The goats had given birth in July so there were two dozen adorable kids bouncing around a muddy pen, clambering over eachother to get closer to us as we ogled them from the other side of a short fence. It was also milking time when we arrived so we got to see just how that operation was carried out. Then Victoria took us to the small production area where she makes goat cheese and let us sample a few types. It was more sour than goat cheese I've had before but still good. She was about to make jars of cheese with oil and pepper and promised to bring us one in the evening when they were ready.
|See? Chris wants to adopt every animal we come across. Fair enough, they want to adopt him too.|
|They were so cute!!|
For our final night we decided to try out the sauna. Designed in the Finnish manner, Monica and Miguel's was a steam sauna paired with a cold dunking pool in the yard. For therapeutic purposes, one completes cycles of 10-15 minutes in the sauna followed by a dip in the icy pool and a few moments of rest in the open air. I was hesitant to fully submerge myself in the cold pool but it did feel extraordinarily good. We didn't last for too many sessions having indulged in another bottle of Tannat-Merlot with dinner but it was still very enjoyable. Also, when else do you have the opportunity sit around naked with your hostess and not have it feel remotely awkward? ...maybe our lack of modesty also had something to do with that bottle of Tannat-Merlot.
|One of our chaperones on the walk back from Victoria's Goat Farm.|
|The other chaperone.|
|Uruguayan cows. Miguel told us that many are the offspring of Alberta livestock.
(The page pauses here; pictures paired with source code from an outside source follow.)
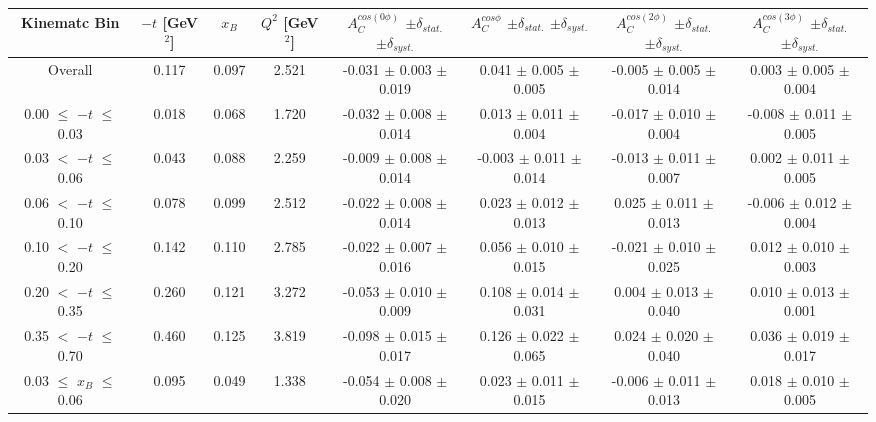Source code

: {\begin{table}[width=15cm]
 \begin{center}
\resizebox{16cm}{!} {
  \begin{tabular}{|c|c|c|c|c|c|c|c|}
\hline
Kinematc Bin &  $-t$ [GeV$^{2}$] & $x_{B}$ & $Q^{2}$ [GeV$^{2}$] & 
$A^{cos (0\phi)}_{C}$ $\pm \delta_{stat.}$ $\pm \delta_{syst.}$ & $A^{cos \phi}_{C}$ $\pm \delta_{stat.}$ $\pm \delta_{syst.}$
& $A^{cos (2\phi)}_{C}$ $\pm \delta_{stat.}$ $\pm \delta_{syst.}$ & $A^{cos (3\phi)}_{C}$ $\pm \delta_{stat.}$ $\pm \delta_{syst.}$ \\
\hline
\hline
Overall &  0.117 & 0.097 &  2.521 &  -0.031 $\pm$  0.003 $\pm$  0.019 & 
0.041  $\pm$  0.005 $\pm$   0.005 &  -0.005  $\pm$  0.005  $\pm$   0.014 &  0.003  $\pm$   0.005   $\pm$   0.004 \\
\hline
0.00 $\leqslant$ $-t$ $\leqslant$ 0.03 &  0.018 & 0.068 &  1.720 &  -0.032  $\pm$  0.008 $\pm$ 0.014 & 
0.013  $\pm$  0.011  $\pm$   0.004 &  -0.017  $\pm$  0.010 $\pm$  0.004 &  -0.008   $\pm$  0.011   $\pm$   0.005\\
0.03 $<$ $-t$ $\leqslant$ 0.06 &  0.043 & 0.088 &  2.259& -0.009  $\pm$  0.008  $\pm$   0.014 &
 -0.003 $\pm$  0.011  $\pm$   0.014 &  -0.013  $\pm$  0.011  $\pm$  0.007 &  0.002   $\pm$  0.011   $\pm$   0.005\\
0.06 $<$ $-t$ $\leqslant$ 0.10 &  0.078 & 0.099 &  2.512 & -0.022  $\pm$  0.008  $\pm$  0.014 & 
0.023 $\pm$  0.012  $\pm$   0.013 & 0.025  $\pm$  0.011 $\pm$   0.013 &  -0.006   $\pm$  0.012  $\pm$    0.004\\
0.10 $<$ $-t$ $\leqslant$ 0.20 &  0.142 & 0.110 &  2.785 &  -0.022  $\pm$  0.007   $\pm$  0.016 & 
0.056 $\pm$  0.010  $\pm$   0.015 &  -0.021  $\pm$  0.010  $\pm$  0.025 & 0.012   $\pm$  0.010    $\pm$  0.003\\
0.20 $<$ $-t$ $\leqslant$ 0.35 &  0.260 & 0.121 &  3.272 &  -0.053 $\pm$   0.010  $\pm$  0.009 &
0.108 $\pm$  0.014  $\pm$ 0.031 & 0.004 $\pm$   0.013  $\pm$  0.040 & 0.010  $\pm$   0.013   $\pm$   0.001\\
0.35 $<$ $-t$ $\leqslant$ 0.70 &  0.460 & 0.125 &  3.819 &  -0.098  $\pm$  0.015  $\pm$   0.017 & 
0.126 $\pm$  0.022  $\pm$   0.065 & 0.024 $\pm$   0.020  $\pm$  0.040 & 0.036   $\pm$  0.019   $\pm$ 0.017\\
\hline
0.03 $\leqslant$ $x_{B}$ $\leqslant$ 0.06 &  0.095 & 0.049 &  1.338 &  -0.054  $\pm$  0.008  $\pm$   0.020 & 
0.023  $\pm$  0.011  $\pm$   0.015 & -0.006 $\pm$  0.011 $\pm$  0.013 &  0.018   $\pm$  0.010  $\pm$    0.005\\

\end{tabular}}
\end{center}
\end{table}}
Or at least a tube of their sperm.|
We were sad to say goodbye to the pets and the relaxed atmosphere of the farm but the next day Monica drove us back to the hiway where we caught a bus to Colonia. The Old Town of Colonia is actually a UNESCO World Heritage Site. Despite the dreariness of the day we arrived it was not hard to see why. A few days in the countryside had lulled us into a slow pace so we didn't really get up to very much. We wandered down to a small marina to watch the sun set and then stopped in at a boutique winery where I was easily convinced to buy a bottle of Uruguayan Tannat-Pinot Noir. It was alright but not as good as the Tannat-Merlot we'd had at El Galope and it was twice the price. Oh well. You win some, you lose some.
|Abandoned train station at the riverfront of Colonia.|
|City Gate with drawbridge, c. 17th century.|
|Old Town Colonia looking down toward the river.|
|Convent ruins and lighthouse of Colonia.|
|Old car in Old Town, Colonia.|
A thick fog rolled in overnight and resulted in us being even lazier for most of the day. We finally ventured out in the late afternoon to take some photos and visit a tiny restaurant tucked into the low-ceilinged main floor of a colonial building. Cinderblock walls held up shelves of locally-produced cheeses, preserves, wine, dulces (sweets) and other assorted goodies. Dim overhead lighting supplemented by the warm glow of a fireplace set the perfect cozy ambience for indulging in a bottle of wine and a shared platter of cheeses, salami, sausage, savoury tarts, and tiny spheres of ricotta encrusted with crushed walnuts. It was far too much cheese even for someone with my voracious appetite for the dairy treat. But it was oh so delicious. And a great way to end our short jaunt through Uruguay.